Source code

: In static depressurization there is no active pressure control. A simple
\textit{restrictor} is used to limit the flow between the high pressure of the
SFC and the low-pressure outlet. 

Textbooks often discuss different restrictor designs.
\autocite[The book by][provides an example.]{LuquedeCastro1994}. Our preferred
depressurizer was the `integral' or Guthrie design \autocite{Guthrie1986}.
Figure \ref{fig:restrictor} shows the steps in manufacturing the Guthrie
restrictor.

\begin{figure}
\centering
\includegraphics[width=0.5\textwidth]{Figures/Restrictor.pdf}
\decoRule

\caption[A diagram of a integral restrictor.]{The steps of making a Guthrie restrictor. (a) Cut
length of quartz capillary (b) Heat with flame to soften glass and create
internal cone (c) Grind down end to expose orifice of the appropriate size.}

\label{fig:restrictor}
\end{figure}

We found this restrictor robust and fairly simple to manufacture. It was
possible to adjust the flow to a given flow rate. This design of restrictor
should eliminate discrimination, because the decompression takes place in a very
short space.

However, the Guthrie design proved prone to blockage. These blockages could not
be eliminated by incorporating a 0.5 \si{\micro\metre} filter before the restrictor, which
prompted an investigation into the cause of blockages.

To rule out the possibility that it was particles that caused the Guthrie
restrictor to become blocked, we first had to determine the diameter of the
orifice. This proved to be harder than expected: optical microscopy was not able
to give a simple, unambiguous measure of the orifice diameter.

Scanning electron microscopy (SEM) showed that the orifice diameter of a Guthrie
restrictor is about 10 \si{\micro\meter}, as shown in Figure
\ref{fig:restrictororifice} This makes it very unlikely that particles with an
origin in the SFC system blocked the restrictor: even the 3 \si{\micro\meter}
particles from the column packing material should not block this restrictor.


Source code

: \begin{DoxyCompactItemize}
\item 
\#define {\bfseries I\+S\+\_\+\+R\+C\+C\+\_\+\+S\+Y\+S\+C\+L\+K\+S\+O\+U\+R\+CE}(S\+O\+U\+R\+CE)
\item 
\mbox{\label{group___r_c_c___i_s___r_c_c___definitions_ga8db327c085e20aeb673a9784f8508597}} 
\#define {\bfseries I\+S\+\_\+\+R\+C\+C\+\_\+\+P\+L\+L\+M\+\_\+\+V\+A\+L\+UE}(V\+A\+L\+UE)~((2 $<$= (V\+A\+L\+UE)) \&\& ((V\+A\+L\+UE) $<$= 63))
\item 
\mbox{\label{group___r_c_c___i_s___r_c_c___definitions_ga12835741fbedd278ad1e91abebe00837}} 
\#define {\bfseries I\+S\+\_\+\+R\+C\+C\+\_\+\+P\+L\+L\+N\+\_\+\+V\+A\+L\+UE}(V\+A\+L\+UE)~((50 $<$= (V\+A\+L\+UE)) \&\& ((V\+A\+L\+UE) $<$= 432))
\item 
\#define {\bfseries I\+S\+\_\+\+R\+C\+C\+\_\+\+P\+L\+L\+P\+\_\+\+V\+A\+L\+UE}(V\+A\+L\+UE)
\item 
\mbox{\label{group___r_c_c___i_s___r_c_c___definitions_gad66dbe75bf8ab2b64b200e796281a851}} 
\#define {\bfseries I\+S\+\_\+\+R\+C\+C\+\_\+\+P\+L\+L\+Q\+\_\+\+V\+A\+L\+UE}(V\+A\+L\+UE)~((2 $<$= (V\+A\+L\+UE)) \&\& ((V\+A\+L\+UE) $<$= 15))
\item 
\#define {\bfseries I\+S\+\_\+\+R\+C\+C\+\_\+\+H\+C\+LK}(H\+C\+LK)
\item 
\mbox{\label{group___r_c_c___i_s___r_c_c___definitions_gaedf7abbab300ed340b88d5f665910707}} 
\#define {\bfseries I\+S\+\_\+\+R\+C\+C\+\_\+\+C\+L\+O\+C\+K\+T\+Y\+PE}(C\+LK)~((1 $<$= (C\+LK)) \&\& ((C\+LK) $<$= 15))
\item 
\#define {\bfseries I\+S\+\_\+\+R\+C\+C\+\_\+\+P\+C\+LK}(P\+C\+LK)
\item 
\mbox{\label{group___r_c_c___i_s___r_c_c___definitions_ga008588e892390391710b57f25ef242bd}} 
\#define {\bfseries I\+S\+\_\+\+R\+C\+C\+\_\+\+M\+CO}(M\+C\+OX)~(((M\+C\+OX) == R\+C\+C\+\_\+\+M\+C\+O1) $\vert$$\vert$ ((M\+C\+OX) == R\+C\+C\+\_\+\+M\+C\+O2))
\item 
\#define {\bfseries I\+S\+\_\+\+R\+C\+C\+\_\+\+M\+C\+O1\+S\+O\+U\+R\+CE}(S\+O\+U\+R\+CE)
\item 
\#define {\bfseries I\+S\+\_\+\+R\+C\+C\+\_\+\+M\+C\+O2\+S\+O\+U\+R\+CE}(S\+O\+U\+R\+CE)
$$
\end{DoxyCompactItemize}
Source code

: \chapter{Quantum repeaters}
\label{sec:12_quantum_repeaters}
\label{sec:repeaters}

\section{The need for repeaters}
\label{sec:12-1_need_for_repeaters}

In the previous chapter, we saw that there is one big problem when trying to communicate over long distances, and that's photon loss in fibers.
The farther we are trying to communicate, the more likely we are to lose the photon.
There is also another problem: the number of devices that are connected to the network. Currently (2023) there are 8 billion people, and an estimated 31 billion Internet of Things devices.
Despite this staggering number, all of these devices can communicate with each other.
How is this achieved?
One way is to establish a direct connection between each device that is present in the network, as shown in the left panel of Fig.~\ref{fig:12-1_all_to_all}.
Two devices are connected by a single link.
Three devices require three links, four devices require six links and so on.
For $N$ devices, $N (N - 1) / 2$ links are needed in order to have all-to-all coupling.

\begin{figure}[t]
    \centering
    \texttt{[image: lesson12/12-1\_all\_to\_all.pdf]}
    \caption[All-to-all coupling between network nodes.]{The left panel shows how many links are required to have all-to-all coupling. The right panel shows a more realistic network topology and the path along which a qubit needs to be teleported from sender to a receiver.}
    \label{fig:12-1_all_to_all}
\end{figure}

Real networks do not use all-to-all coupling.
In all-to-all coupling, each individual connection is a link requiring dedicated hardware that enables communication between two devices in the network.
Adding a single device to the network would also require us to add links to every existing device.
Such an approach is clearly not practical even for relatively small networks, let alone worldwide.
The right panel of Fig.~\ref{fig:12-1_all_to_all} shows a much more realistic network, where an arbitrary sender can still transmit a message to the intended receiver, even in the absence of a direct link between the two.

.....

=== ASSIGNMENT ===
Repeat every line exactly, starting with the first line of the entries, and stop once the line containing "Scanning electron microscopy" has been given.

=== YOUR SOLUTION ===
Source code

: In static depressurization there is no active pressure control. A simple
\textit{restrictor} is used to limit the flow between the high pressure of the
SFC and the low-pressure outlet. 

Textbooks often discuss different restrictor designs.
\autocite[The book by][provides an example.]{LuquedeCastro1994}. Our preferred
depressurizer was the `integral' or Guthrie design \autocite{Guthrie1986}.
Figure \ref{fig:restrictor} shows the steps in manufacturing the Guthrie
restrictor.

\begin{figure}
\centering
\includegraphics[width=0.5\textwidth]{Figures/Restrictor.pdf}
\decoRule

\caption[A diagram of a integral restrictor.]{The steps of making a Guthrie restrictor. (a) Cut
length of quartz capillary (b) Heat with flame to soften glass and create
internal cone (c) Grind down end to expose orifice of the appropriate size.}

\label{fig:restrictor}
\end{figure}

We found this restrictor robust and fairly simple to manufacture. It was
possible to adjust the flow to a given flow rate. This design of restrictor
should eliminate discrimination, because the decompression takes place in a very
short space.

However, the Guthrie design proved prone to blockage. These blockages could not
be eliminated by incorporating a 0.5 \si{\micro\metre} filter before the restrictor, which
prompted an investigation into the cause of blockages.

To rule out the possibility that it was particles that caused the Guthrie
restrictor to become blocked, we first had to determine the diameter of the
orifice. This proved to be harder than expected: optical microscopy was not able
to give a simple, unambiguous measure of the orifice diameter.

Scanning electron microscopy (SEM) showed that the orifice diameter of a Guthrie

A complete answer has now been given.